Operating loss for the fourth quarter of 2015 was $(88.6) million, or (56.6)% of revenue, compared to operating income of $10.1 million, or 5.4% of revenue, for the comparable period in 2014. The change to an operating loss in the fourth quarter of 2015 compared to the prior year period was primarily due to the items that affected operating (loss) income described in net loss above.
Interest expense decreased to $2.2 million in the fourth quarter of 2015, compared to $7.0 million in the previous year’s fourth quarter primarily due to a lower outstanding debt balance and lower interest rate on the debt as a result of the Company completing the refinancing of its debt in July 2015.
Adjusted EBITDA for the fourth quarter of 2015 was $11.0 million, or 7.0% of revenue, compared to $19.4 million, or 10.3% of revenue, for the comparable period in 2014.
During the fourth quarter of 2015, the Company generated $11.6 million of cash from operations compared to $32.6 million during the fourth quarter of 2014.
The Company’s firm backlog as of December 31, 2015 was approximately $545.8 million.
Business Segment Information
Structural Systems
Structural Systems reported net revenue for the current quarter of $61.0 million, compared to $78.3 million for the fourth quarter of 2014. The lower revenue was primarily due to an approximate 36.5% decrease in military and space revenue mainly due to the





decline in demand for military fixed-wing and helicopter platforms and a 14.5% decrease in commercial aerospace revenues, both of which were a result of the reasons described in the net revenue explanation above.

Structural Systems reported an operating loss for the current fourth quarter of $(56.0) million, or (91.8)% of revenue, compared to operating income of $6.9 million, or 8.8% of revenue, in the fourth quarter of 2014. This operating loss was primarily due to a non-cash charge of approximately $57.2 million from the impairment of goodwill. The difference in the results was also impacted by a 2014 nonrecurring reversal of an approximate $3.4 million forward loss reserve related to a customer settlement. An additional factor contributing to the operating loss was an approximate $2.8 million from lower manufacturing volume.

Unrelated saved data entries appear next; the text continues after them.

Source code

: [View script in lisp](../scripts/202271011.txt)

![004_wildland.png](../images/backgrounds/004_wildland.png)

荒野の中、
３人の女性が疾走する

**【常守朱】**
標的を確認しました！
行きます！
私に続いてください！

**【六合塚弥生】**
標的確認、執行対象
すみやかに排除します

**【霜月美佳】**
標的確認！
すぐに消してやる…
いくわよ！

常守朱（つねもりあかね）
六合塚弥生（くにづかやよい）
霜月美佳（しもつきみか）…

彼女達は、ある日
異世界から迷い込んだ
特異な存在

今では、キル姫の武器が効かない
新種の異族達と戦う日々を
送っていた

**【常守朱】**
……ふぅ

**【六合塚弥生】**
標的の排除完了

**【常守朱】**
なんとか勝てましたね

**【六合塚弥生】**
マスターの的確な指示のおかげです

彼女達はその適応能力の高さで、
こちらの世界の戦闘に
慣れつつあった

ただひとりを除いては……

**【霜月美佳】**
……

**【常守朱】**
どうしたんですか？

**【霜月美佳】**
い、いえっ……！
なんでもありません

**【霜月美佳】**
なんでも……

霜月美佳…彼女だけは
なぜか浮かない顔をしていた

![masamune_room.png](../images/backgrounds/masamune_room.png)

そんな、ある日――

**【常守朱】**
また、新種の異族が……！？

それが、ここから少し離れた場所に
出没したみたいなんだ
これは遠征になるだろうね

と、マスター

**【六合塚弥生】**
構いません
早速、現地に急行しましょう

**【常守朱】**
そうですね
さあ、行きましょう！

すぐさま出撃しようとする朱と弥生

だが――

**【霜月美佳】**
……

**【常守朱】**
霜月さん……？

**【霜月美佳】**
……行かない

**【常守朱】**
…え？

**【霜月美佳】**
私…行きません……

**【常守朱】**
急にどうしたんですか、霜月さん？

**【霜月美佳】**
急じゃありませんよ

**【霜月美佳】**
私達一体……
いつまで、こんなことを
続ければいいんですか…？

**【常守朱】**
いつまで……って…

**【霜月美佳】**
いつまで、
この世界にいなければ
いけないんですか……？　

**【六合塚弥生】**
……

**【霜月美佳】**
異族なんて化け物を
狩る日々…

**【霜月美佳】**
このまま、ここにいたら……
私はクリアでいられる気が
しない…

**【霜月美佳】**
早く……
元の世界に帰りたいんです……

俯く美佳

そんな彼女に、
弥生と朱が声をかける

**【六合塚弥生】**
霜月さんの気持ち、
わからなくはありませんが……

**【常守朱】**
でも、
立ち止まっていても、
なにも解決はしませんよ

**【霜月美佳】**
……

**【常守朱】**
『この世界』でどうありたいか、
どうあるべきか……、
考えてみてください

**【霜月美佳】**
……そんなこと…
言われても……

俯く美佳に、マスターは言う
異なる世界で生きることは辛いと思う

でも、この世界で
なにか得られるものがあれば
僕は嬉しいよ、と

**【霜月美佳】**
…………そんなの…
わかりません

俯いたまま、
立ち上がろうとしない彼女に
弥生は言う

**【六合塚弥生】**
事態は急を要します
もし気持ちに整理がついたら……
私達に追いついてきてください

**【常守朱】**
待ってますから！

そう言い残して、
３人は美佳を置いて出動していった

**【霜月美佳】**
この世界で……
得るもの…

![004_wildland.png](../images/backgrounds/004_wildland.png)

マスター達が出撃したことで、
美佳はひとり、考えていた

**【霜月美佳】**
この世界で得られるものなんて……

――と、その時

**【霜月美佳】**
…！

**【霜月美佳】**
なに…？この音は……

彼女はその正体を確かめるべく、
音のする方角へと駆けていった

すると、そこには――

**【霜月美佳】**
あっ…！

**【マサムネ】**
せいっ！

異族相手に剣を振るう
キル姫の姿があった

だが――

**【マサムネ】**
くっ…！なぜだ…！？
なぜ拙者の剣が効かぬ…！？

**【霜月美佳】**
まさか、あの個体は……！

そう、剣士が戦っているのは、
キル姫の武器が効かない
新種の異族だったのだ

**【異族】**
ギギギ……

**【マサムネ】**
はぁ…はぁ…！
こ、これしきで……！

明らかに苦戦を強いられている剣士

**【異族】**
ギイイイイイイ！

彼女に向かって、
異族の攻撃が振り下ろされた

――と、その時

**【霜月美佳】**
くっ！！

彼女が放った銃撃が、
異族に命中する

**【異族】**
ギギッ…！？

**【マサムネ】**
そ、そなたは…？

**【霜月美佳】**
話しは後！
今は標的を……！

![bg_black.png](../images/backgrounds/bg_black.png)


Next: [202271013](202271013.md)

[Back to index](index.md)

Adjusted EBITDA was $4.6 million for the current quarter, or 7.6% of revenue, compared to $10.5 million, or 13.5% of revenue, for the comparable quarter in the prior year.
Electronic Systems
Electronic Systems reported net revenue for the current quarter of $95.6 million, compared to $109.3 million for the fourth quarter of 2014. The lower revenue was primarily due to an approximate 20.3% decrease in non-A&D revenue mainly due to the closure of the Company’s Houston manufacturing operations during the current quarter, and an approximate 10.3% decrease in military and space revenue mainly due to the decline in demand for military fixed-wing and helicopter platforms, as a result of the reasons described in net revenue above.

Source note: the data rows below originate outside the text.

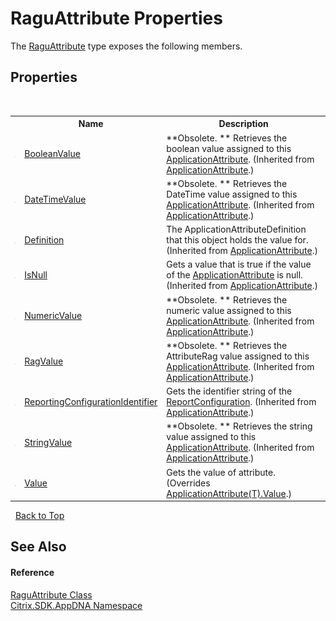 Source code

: # RaguAttribute Properties
 

The <a href="f2fa3f14-fed6-9033-7e45-125361d01088">RaguAttribute</a> type exposes the following members.


## Properties
&nbsp;<table><tr><th></th><th>Name</th><th>Description</th></tr><tr><td>![Public property](media/pubproperty.gif "Public property")</td><td><a href="0a9454bc-8300-9763-d33c-093d306616be">BooleanValue</a></td><td> **Obsolete. **
Retrieves the boolean value assigned to this <a href="f773bd8d-2e45-6317-674a-4e122ddd2890">ApplicationAttribute</a>.
 (Inherited from <a href="f773bd8d-2e45-6317-674a-4e122ddd2890">ApplicationAttribute</a>.)</td></tr><tr><td>![Public property](media/pubproperty.gif "Public property")</td><td><a href="cf32bcbf-7d06-91d3-a919-c9129d3daa4e">DateTimeValue</a></td><td> **Obsolete. **
Retrieves the DateTime value assigned to this <a href="f773bd8d-2e45-6317-674a-4e122ddd2890">ApplicationAttribute</a>.
 (Inherited from <a href="f773bd8d-2e45-6317-674a-4e122ddd2890">ApplicationAttribute</a>.)</td></tr><tr><td>![Public property](media/pubproperty.gif "Public property")</td><td><a href="b0940094-1091-3c83-b4c3-b5b239cfae41">Definition</a></td><td>
The ApplicationAttributeDefinition that this object holds the value for.
 (Inherited from <a href="f773bd8d-2e45-6317-674a-4e122ddd2890">ApplicationAttribute</a>.)</td></tr><tr><td>![Public property](media/pubproperty.gif "Public property")</td><td><a href="ca5f427a-fca4-007c-6610-24434861a7a9">IsNull</a></td><td>
Gets a value that is true if the value of the <a href="f773bd8d-2e45-6317-674a-4e122ddd2890">ApplicationAttribute</a> is null.
 (Inherited from <a href="f773bd8d-2e45-6317-674a-4e122ddd2890">ApplicationAttribute</a>.)</td></tr><tr><td>![Public property](media/pubproperty.gif "Public property")</td><td><a href="6eb6730d-0c87-6d59-3db7-4374537d9313">NumericValue</a></td><td> **Obsolete. **
Retrieves the numeric value assigned to this <a href="f773bd8d-2e45-6317-674a-4e122ddd2890">ApplicationAttribute</a>.
 (Inherited from <a href="f773bd8d-2e45-6317-674a-4e122ddd2890">ApplicationAttribute</a>.)</td></tr><tr><td>![Public property](media/pubproperty.gif "Public property")</td><td><a href="4ba3d677-bb3e-78f3-07dc-5fc2af8c05c5">RagValue</a></td><td> **Obsolete. **
Retrieves the AttributeRag value assigned to this <a href="f773bd8d-2e45-6317-674a-4e122ddd2890">ApplicationAttribute</a>.
 (Inherited from <a href="f773bd8d-2e45-6317-674a-4e122ddd2890">ApplicationAttribute</a>.)</td></tr><tr><td>![Public property](media/pubproperty.gif "Public property")</td><td><a href="080af990-275f-4da0-e909-be55a0d69ed5">ReportingConfigurationIdentifier</a></td><td>
Gets the identifier string of the <a href="65f3ee4f-5129-5083-b4da-0f1e23fc3784">ReportConfiguration</a>.
 (Inherited from <a href="f773bd8d-2e45-6317-674a-4e122ddd2890">ApplicationAttribute</a>.)</td></tr><tr><td>![Public property](media/pubproperty.gif "Public property")</td><td><a href="3f5599cf-7202-1d7c-04cf-7656aee20d70">StringValue</a></td><td> **Obsolete. **
Retrieves the string value assigned to this <a href="f773bd8d-2e45-6317-674a-4e122ddd2890">ApplicationAttribute</a>.
 (Inherited from <a href="f773bd8d-2e45-6317-674a-4e122ddd2890">ApplicationAttribute</a>.)</td></tr><tr><td>![Public property](media/pubproperty.gif "Public property")</td><td><a href="d968565f-edd9-e59c-455a-e9bb046eeecf">Value</a></td><td>
Gets the value of attribute.
 (Overrides <a href="14ddc50d-beaa-f508-31b5-8589b7ffd27c">ApplicationAttribute(T).Value</a>.)</td></tr></table>&nbsp;
<a href="#raguattribute-properties">Back to Top</a>

## See Also


#### Reference
<a href="f2fa3f14-fed6-9033-7e45-125361d01088">RaguAttribute Class</a><br /><a href="fe2d265b-410b-8b11-1eb4-a790e0b062bf">Citrix.SDK.AppDNA Namespace</a><br />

Electronic Systems reported an operating loss for the current quarter of $(27.0) million, or (28.3)% of revenue, compared to an operating income of $8.5 million, or 7.8% of revenue, in the fourth quarter of 2014, primarily due to a non-cash charge of approximately $32.9 million from the impairment of an indefinite-lived trade name intangible asset; and approximately $2.9 million from lower manufacturing volume.
Adjusted EBITDA was $11.3 million for the current quarter, or 11.8% of revenue, compared to $13.0 million, or 11.9% of revenue, in the comparable quarter in the prior year.
Corporate General and Administrative Expenses (“CG&A”)
CG&A expenses for the current fourth quarter were $5.6 million, or 3.6% of total Company revenue, compared to $5.3 million, or 2.8% of total Company revenue in the comparable quarter in the prior year. CG&A expenses increased primarily due to higher professional service fees of approximately $1.0 million related to the portfolio repositioning activity, partially offset by lower compensation and benefit costs of approximately $0.7 million.

Full Year Results
Net revenue for the year ended December 31, 2015 was $666.0 million compared to $742.0 million for the year ended December 31, 2014. The year-over-year decline was due to the following:
Approximately 21.4% lower revenue in the Company’s military and space end-use markets mainly due to a decrease in U.S. government defense spending and shifting spending priorities, which impacted the Company’s fixed-wing and helicopter platforms and pushed out scheduled deliveries of these products to customers; and
Approximately 3.7% lower revenue from non-A&D end-use markets; which were
Partially offset by an approximate 3.0% increase in revenue in commercial aerospace end-use markets.
Net loss for the year ended December 31, 2015 was $(73.3) million, or $(6.63) per share, compared to net income of $19.9 million, or $1.79 per diluted share, for the year ended December 31, 2014. The net loss in 2015 was primarily the result of an approximate $57.2 million non-cash goodwill impairment charge in the Structural Systems segment and an approximate $39.5 million of lower gross profit mainly due to lower revenue. Other factors contributing to the reduction in net income from the prior year include a $32.9 million non-cash charge related to the impairment of the indefinite-lived trade name in the Electronic Systems segment and an approximate $14.7 million loss on extinguishment of debt. These items were partially offset by lower 2015 income tax expense of approximately $39.7 million and lower interest expense of approximately $9.4 million.
Operating loss for the year ended December 31, 2015 was $(75.3) million, or (11.3)% of revenue, compared to operating income of $51.8 million, or 7.0% of revenue, for the year ended December 31, 2014. The change to an operating loss in 2015 was primarily due to the items that affected operating (loss) income described above in the net loss discussion.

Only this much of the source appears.